The Theory of Demand is a fundamental concept in economics that describes how consumers’ purchasing behavior is influenced by various factors.

It is based on the law of demand, which states that all else being equal, as the price of a good or service decreases, the quantity demanded for that good or service increases, and vice versa.

The demand for a good or service is influenced by several factors, known as determinants of demand. These determinants help explain why and how the quantity demanded for a product changes.

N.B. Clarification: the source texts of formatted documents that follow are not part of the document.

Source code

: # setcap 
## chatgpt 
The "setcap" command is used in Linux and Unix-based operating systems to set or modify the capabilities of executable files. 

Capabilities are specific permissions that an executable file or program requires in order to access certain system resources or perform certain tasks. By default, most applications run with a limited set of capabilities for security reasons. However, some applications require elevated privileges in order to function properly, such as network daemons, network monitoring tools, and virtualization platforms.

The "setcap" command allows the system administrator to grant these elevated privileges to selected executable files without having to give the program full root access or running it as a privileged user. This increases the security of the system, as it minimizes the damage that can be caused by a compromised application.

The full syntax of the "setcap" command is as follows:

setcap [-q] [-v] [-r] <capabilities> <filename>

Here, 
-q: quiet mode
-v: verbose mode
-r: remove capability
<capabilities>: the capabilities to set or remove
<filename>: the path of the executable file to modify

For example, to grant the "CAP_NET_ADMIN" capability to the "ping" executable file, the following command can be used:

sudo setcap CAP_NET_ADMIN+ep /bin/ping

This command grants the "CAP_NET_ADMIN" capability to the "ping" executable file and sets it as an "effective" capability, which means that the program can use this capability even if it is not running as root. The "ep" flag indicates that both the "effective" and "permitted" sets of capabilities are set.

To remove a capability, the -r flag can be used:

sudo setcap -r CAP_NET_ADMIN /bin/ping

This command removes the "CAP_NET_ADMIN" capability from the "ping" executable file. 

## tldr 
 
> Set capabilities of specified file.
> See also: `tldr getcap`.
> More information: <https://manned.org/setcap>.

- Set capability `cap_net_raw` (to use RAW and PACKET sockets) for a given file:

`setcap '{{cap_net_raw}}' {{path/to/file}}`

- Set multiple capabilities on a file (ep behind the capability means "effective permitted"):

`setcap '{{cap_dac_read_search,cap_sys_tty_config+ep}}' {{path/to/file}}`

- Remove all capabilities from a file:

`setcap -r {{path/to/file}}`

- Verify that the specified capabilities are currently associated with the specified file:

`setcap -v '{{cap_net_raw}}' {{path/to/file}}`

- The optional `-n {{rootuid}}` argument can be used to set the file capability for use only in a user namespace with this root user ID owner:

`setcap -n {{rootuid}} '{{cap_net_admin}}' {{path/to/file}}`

The main determinants of demand include:

  1. Price of the Good or Service (Own Price): The most basic determinant is the price of the product itself. As mentioned in the Law of Demand, there is an inverse relationship between the price of a good and the quantity demanded.
  2. Income: Consumer income is a significant factor influencing demand. For normal goods, an increase in income leads to an increase in demand, while for inferior goods, the relationship is inverse.
  3. Prices of Related Goods:
    • Substitute Goods: If the price of a substitute good increases, the demand for the original good may increase.
    • Complementary Goods: If the price of a complementary good decreases, the demand for the original good may increase.
  4. Tastes and Preferences: Changes in consumer preferences or tastes can significantly impact demand. Marketing, advertising, and shifts in cultural trends can influence what consumers prefer.
  5. Expectations: Consumer expectations about future changes in price, income, or other relevant factors can affect their current demand. For instance, if consumers expect the price of a good to rise in the future, they may increase their current demand.
  6. Population and Demographics: The size and composition of the population can affect overall demand. Changes in demographics, such as age distribution or population growth, may lead to shifts in demand for certain goods.
  7. Consumer Confidence: The overall confidence consumers have in the economy can influence their spending habits. High consumer confidence often leads to increased spending and demand.
  8. Government Policies: Policies such as taxes, subsidies, and regulations can impact the cost of goods and services, affecting demand. For example, a subsidy on a product might increase demand, while a tax might decrease it.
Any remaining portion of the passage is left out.